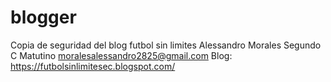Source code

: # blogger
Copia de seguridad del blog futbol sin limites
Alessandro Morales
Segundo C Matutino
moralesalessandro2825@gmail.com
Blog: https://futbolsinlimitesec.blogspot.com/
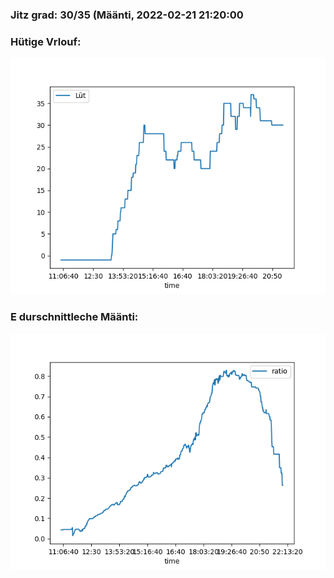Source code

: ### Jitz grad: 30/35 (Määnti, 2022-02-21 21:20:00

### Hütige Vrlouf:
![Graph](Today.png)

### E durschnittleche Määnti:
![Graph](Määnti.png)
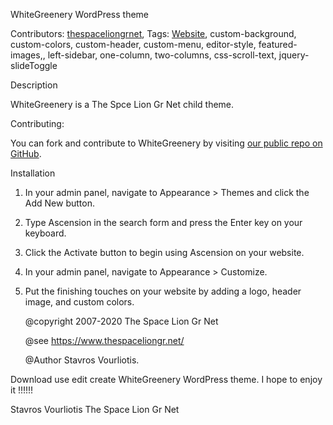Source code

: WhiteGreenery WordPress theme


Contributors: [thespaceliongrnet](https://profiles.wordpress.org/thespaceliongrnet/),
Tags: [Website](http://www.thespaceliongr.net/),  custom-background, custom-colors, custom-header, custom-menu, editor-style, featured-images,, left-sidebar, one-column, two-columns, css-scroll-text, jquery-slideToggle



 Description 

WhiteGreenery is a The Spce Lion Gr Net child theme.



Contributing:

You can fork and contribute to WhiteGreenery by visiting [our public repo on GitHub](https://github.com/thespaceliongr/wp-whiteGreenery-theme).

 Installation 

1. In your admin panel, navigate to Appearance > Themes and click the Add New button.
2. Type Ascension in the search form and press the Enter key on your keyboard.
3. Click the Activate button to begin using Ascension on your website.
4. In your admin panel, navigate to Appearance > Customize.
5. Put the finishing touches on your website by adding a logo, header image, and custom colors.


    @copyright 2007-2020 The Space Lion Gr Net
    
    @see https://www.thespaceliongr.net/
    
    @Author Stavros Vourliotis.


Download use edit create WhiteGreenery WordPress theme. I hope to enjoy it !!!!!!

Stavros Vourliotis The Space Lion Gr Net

·····

[What to produce] Out of the material above, gather each line where "Ascension" appears.

[Solution for this problem]
2. Type Ascension in the search form and press the Enter key on your keyboard.
3. Click the Activate button to begin using Ascension on your website.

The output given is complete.